NASCAR has been courting disaster for years with its “restrictor-plate” races, and yet it steadfastly refuses to do anything about it. Their answer is to install more SAFER barriers, put higher catch fences up, promote driver safety and shrug its shoulders. But addressing the actual problem? No frickin’ way.

And that should make the manufacturers very nervous, because if a car ever went flying into the grandstand at Talladega and caused multiple fatalities, you can be sure that every news outlet in the world would take great pains in saying exactly what model that car was. Yet the manufacturers sit by and watch, as NASCAR does nothing about it. What’s wrong with this picture? And why is NASCAR so reluctant to make changes?

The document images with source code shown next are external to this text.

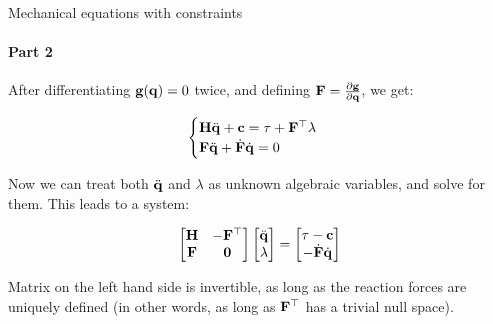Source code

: \documentclass{beamer}
\begin{document}
\begin{frame}{Mechanical equations with constraints}
\framesubtitle{Part 2}
\begin{flushleft}

After differentiating $\mathbf{g}(\mathbf{q}) = 0$ twice, and defining $\mathbf{F} = \frac{\partial \mathbf{g}}{\partial \mathbf{q}}$, we get:

\begin{equation}
\begin{cases}
    \mathbf{H} \ddot{\mathbf{q}} + \mathbf{c} = \tau + \mathbf{F}^\top \lambda \\
    \mathbf{F} \ddot{\mathbf{q}} + \dot{\mathbf{F}} \dot{\mathbf{q}} = 0
\end{cases}
\end{equation}

Now we can treat both $\ddot{\mathbf{q}}$ and $\lambda$ as unknown algebraic variables, and solve for them. This leads to a system:

\begin{equation}
\begin{bmatrix}
    \mathbf{H} & -\mathbf{F}^\top \\
    \mathbf{F} & \mathbf{0}
\end{bmatrix}
\begin{bmatrix}
    \ddot{\mathbf{q}} \\
    \lambda
\end{bmatrix}
=
\begin{bmatrix}
    \tau - \mathbf{c} \\
    -\dot{\mathbf{F}} \dot{\mathbf{q}}
\end{bmatrix}
\end{equation}

Matrix on the left hand side is invertible, as long as the reaction forces are uniquely defined (in other words, as long as $\mathbf{F}^\top$ has a trivial null space).

\end{flushleft}
\end{frame}
\end{document}
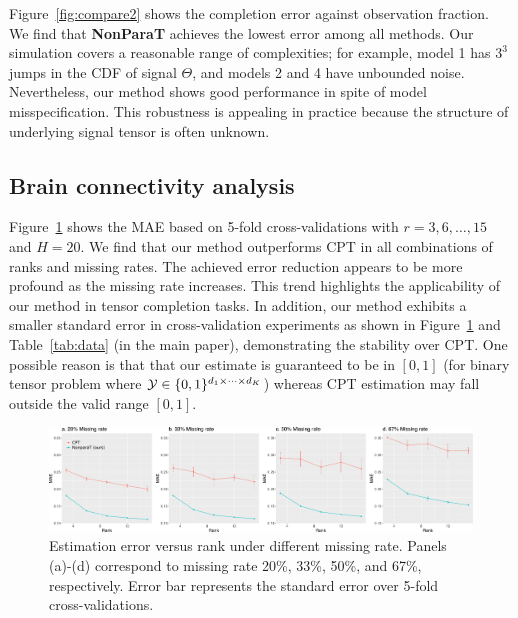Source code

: \documentclass[11pt]{article}
\theoremstyle{plain}
\theoremstyle{definition}
\begin{document}
Figure~\ref{fig:compare2} shows the completion error against observation fraction.  We find that {\bf NonParaT} achieves the lowest error among all methods. Our simulation covers a reasonable range of  complexities; for example, model 1 has $3^3$ jumps in the CDF of signal $\Theta$, and models 2 and 4 have unbounded noise. Nevertheless, our method shows good performance in spite of model misspecification. This robustness is appealing in practice because the structure of underlying signal tensor is often unknown. 





\subsection{Brain connectivity analysis}
Figure~\ref{fig:braincv} shows the MAE based on 5-fold cross-validations with $r = 3,6,\ldots, 15$ and $H = 20$. We find that our method outperforms CPT in all combinations of ranks and missing rates. The achieved error reduction appears to be more profound as the missing rate increases. This trend highlights the applicability of our method in tensor completion tasks. In addition, our method exhibits a smaller standard error in cross-validation experiments as shown in Figure~\ref{fig:braincv} and Table~\ref{tab:data} (in the main paper), demonstrating the stability over CPT.  One possible reason is that that our estimate is guaranteed to be in $[0,1]$ (for binary tensor problem where $\mathcal{Y}\in\{0,1\}^{d_1\times\cdots\times d_K}$) whereas CPT estimation may fall outside the valid range $[0,1]$. 

\begin{figure}[h!]
\includegraphics[width = \textwidth]{figure/brain_sim.pdf}
\caption{Estimation error versus rank under different missing rate. Panels (a)-(d) correspond to missing rate 20\%, 33\%, 50\%, and 67\%, respectively. Error bar represents the standard error over 5-fold cross-validations.}\label{fig:braincv}
\end{figure}
\end{document}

Because they don’t feel they should be told what to do by anybody, including the manufacturers who help foot their bills. And when the manufacturers act as NASCAR’s chief enablers, and allow the NASCAR brain trust to get away with it, the results are predictable.

This also explains why NASCAR continues to fool with manual floor jacks, five lug nut wheels and gas cans in their pit stops, when the entire racing world has moved on to on-board jacking systems, center locking hubs (with a single lug nut) and dry break refueling systems (with hoses extended from behind the pit wall). This also explains why the technology used in NASCAR continues to be years behind advanced production technology. (NASCAR only adopted fuel injection, a technology common to production cars for 25 years, just a few years ago.)

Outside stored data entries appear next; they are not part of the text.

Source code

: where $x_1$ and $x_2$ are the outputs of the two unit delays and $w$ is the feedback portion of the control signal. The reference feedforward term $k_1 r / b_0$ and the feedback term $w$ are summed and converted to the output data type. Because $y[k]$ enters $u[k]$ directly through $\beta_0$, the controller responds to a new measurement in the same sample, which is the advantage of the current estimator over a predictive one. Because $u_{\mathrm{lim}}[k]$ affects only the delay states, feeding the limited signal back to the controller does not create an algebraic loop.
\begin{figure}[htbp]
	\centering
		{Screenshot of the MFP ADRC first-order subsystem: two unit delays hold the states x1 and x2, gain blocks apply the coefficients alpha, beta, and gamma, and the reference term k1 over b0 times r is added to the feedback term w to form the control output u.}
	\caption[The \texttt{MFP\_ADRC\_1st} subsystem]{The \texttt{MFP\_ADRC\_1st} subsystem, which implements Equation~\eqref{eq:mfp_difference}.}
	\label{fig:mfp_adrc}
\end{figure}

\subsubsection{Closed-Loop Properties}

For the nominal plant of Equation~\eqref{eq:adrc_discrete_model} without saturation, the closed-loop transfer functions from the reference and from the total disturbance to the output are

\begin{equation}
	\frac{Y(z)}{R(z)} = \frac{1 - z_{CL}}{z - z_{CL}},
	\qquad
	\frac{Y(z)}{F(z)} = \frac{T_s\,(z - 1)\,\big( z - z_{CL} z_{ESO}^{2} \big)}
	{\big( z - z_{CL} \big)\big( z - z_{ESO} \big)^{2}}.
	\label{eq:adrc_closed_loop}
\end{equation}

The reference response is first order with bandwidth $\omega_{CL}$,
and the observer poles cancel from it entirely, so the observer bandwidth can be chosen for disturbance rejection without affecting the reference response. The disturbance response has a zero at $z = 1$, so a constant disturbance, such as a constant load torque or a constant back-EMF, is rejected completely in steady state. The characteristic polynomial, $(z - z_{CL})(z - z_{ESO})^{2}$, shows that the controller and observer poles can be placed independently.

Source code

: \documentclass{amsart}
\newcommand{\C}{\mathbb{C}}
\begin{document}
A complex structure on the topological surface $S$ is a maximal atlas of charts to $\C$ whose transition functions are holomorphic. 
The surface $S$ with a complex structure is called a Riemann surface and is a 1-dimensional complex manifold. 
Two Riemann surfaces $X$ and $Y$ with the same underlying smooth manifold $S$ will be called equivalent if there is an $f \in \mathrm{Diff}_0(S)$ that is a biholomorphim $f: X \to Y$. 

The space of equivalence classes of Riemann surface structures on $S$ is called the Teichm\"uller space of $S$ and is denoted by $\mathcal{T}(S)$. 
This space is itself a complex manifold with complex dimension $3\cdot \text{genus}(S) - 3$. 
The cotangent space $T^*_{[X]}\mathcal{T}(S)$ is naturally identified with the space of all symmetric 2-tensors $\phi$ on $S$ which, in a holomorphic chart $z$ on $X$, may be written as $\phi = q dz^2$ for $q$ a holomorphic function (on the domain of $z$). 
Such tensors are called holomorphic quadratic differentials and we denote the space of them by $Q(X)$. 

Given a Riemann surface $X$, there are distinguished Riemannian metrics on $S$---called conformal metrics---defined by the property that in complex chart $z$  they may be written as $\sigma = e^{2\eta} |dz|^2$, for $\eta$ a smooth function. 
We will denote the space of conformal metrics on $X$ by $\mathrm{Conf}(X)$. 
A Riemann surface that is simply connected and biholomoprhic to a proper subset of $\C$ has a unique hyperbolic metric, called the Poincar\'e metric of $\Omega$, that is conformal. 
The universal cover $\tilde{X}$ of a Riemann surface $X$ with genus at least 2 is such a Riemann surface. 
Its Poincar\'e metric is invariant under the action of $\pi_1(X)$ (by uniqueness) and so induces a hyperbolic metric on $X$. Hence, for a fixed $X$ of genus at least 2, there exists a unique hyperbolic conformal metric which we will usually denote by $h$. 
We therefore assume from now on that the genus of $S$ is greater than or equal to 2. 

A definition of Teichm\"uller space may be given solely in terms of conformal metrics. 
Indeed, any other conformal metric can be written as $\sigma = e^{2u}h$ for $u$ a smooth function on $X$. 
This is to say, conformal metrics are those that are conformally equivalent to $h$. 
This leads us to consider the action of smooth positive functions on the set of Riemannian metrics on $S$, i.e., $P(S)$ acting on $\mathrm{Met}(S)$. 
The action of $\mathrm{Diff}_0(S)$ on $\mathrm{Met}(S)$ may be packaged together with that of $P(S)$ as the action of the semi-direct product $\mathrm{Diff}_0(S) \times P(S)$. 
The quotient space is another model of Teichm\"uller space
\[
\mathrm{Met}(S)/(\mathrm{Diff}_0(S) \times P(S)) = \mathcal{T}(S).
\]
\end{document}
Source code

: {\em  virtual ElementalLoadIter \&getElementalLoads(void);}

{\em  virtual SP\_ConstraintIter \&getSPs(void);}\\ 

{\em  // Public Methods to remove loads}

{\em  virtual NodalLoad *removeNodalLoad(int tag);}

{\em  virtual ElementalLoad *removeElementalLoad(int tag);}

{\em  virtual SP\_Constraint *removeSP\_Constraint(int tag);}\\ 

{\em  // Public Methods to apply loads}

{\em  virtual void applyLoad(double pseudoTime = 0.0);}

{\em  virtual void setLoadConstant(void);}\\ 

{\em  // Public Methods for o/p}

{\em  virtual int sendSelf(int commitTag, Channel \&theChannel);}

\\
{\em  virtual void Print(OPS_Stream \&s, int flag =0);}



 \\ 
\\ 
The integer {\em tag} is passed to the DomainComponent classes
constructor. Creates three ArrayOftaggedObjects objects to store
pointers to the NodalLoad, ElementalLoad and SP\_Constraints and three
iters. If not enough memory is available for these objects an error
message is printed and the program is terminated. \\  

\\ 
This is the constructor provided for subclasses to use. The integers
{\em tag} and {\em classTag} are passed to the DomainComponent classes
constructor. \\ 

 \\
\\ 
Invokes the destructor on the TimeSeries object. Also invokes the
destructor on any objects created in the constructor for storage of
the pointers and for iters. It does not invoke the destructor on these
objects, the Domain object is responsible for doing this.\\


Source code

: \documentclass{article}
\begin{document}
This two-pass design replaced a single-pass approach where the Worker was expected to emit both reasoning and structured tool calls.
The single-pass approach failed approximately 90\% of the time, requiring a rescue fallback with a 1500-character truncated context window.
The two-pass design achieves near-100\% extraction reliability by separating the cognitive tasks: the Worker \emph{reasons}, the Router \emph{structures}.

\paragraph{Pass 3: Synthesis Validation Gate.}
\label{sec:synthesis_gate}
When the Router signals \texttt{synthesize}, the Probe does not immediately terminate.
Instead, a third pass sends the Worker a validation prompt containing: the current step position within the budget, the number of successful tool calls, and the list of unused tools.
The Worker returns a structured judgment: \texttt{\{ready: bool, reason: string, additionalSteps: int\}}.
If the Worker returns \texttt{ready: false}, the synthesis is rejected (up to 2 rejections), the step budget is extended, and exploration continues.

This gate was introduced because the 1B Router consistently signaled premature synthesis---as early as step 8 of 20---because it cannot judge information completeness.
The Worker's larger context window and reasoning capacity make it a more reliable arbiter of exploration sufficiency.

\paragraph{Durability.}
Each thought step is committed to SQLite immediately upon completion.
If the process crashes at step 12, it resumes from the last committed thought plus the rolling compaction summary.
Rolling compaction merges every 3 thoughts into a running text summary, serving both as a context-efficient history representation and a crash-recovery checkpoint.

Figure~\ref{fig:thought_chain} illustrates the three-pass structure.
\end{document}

But NASCAR has its enthusiastic supporters within the halls of Detroit. To paraphrase one executive, "NASCAR is entertainment. There’s really no need to make a big deal about any 'technical transference' – or lack thereof - because it’s irrelevant. So get over it."

That's certainly one way to look at it. But NASCAR exists in a vacuum of its own making, ably abetted by the participating manufacturers who blithely go along with the program. And it begs the question, why? As in, with NASCAR reaching its peak back in 2007, and with diminishing or stagnant television ratings and dwindling in-person attendance since, why do these manufacturers bother, and why are they not much more forceful in extracting fundamental changes from NASCAR?

It’s simply inexcusable.  

The ruling France family has been forced to head off any serious attempts by the participating manufacturers at questioning NASCAR's direction of late, but still, there are no fundamental changes on the horizon. There are still too many races (the NASCAR schedule is the most ridiculous in all of sports, and that’s saying something when you have the NBA and NHL in the mix), too many visits to the same tracks in the season, and too many questionable on and off-track decisions - or non-decisions - as the case may be. Add to this the declining ratings and in-person attendance and you have to ask, why are these manufacturers blindly going along with the program without extracting meaningful changes?

Why indeed.

If you could get any executive at the car companies involved with their racing programs to respond off the record - and with a modicum of honesty - they’d say that the old “Win on Sunday, sell on Monday” catchphrase was obsolete easily 30 years ago. But they’d also stop there because no one really wants to upset the apple cart, or lose their jobs.

It’s no secret that Toyota, GM and Ford cumulatively spend in the neighborhood of $300 million annually in NASCAR. That number includes direct financial support to the teams and drivers, race weekend activation and marketing, other promotions and advertising support. Now, given the profit numbers currently being bandied about by these companies, this financial involvement in NASCAR barely registers. But still, the relationship is dysfunctional at best, because the manufacturers pretty much let NASCAR run roughshod over them, and it’s embarrassing to watch. It’s unconscionable, in fact.

The manufacturers involved have become NASCAR’s chief enablers, and the NASCAR brain trust’s “MO” of “why fix it if it ain’t broke?” has only served the France family’s interests, while the manufacturers are left shuffling their feet and writing bigger and bigger checks.

And that’s the High-Octane Truth for this week.